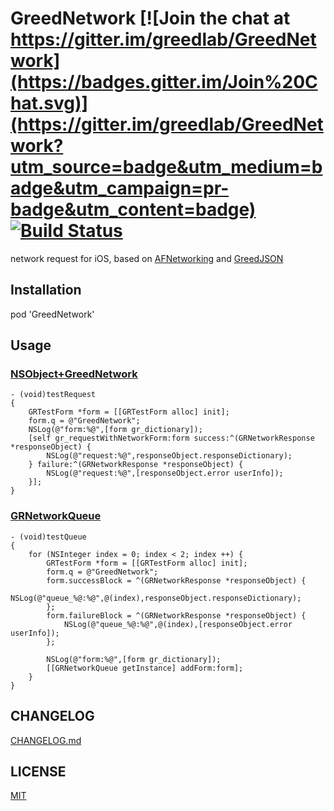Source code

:# GreedNetwork [![Join the chat at https://gitter.im/greedlab/GreedNetwork](https://badges.gitter.im/Join%20Chat.svg)](https://gitter.im/greedlab/GreedNetwork?utm_source=badge&utm_medium=badge&utm_campaign=pr-badge&utm_content=badge) [![Build Status](https://travis-ci.org/greedlab/GreedNetwork.svg?branch=master)](https://travis-ci.org/greedlab/GreedNetwork)

network request for iOS, based on [AFNetworking](https://github.com/AFNetworking/AFNetworking) and  [GreedJSON](https://github.com/greedlab/GreedJSON)

## Installation

pod 'GreedNetwork'

## Usage

### [NSObject+GreedNetwork](https://github.com/greedlab/GreedNetwork/blob/master/GreedNetwork/NSObject%2BGreedNetwork.h)

``` objc
- (void)testRequest
{
    GRTestForm *form = [[GRTestForm alloc] init];
    form.q = @"GreedNetwork";
    NSLog(@"form:%@",[form gr_dictionary]);
    [self gr_requestWithNetworkForm:form success:^(GRNetworkResponse *responseObject) {
        NSLog(@"request:%@",responseObject.responseDictionary);
    } failure:^(GRNetworkResponse *responseObject) {
        NSLog(@"request:%@",[responseObject.error userInfo]);
    }];
}
```

### [GRNetworkQueue](https://github.com/greedlab/GreedNetwork/blob/master/GreedNetwork/GRNetworkQueue.h)

``` objc
- (void)testQueue
{
    for (NSInteger index = 0; index < 2; index ++) {
        GRTestForm *form = [[GRTestForm alloc] init];
        form.q = @"GreedNetwork";
        form.successBlock = ^(GRNetworkResponse *responseObject) {
            NSLog(@"queue_%@:%@",@(index),responseObject.responseDictionary);
        };
        form.failureBlock = ^(GRNetworkResponse *responseObject) {
            NSLog(@"queue_%@:%@",@(index),[responseObject.error userInfo]);
        };
        
        NSLog(@"form:%@",[form gr_dictionary]);
        [[GRNetworkQueue getInstance] addForm:form];
    }
}
```

## CHANGELOG

[CHANGELOG.md](CHANGELOG.md)

## LICENSE

[MIT](LICENSE.md)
──────────────────────────────
YOUR GOAL
In the records above, find every line that contains the word "responseDictionary" and copy it.

RESPONSE TO THE TASK
        NSLog(@"request:%@",responseObject.responseDictionary);
            NSLog(@"queue_%@:%@",@(index),responseObject.responseDictionary);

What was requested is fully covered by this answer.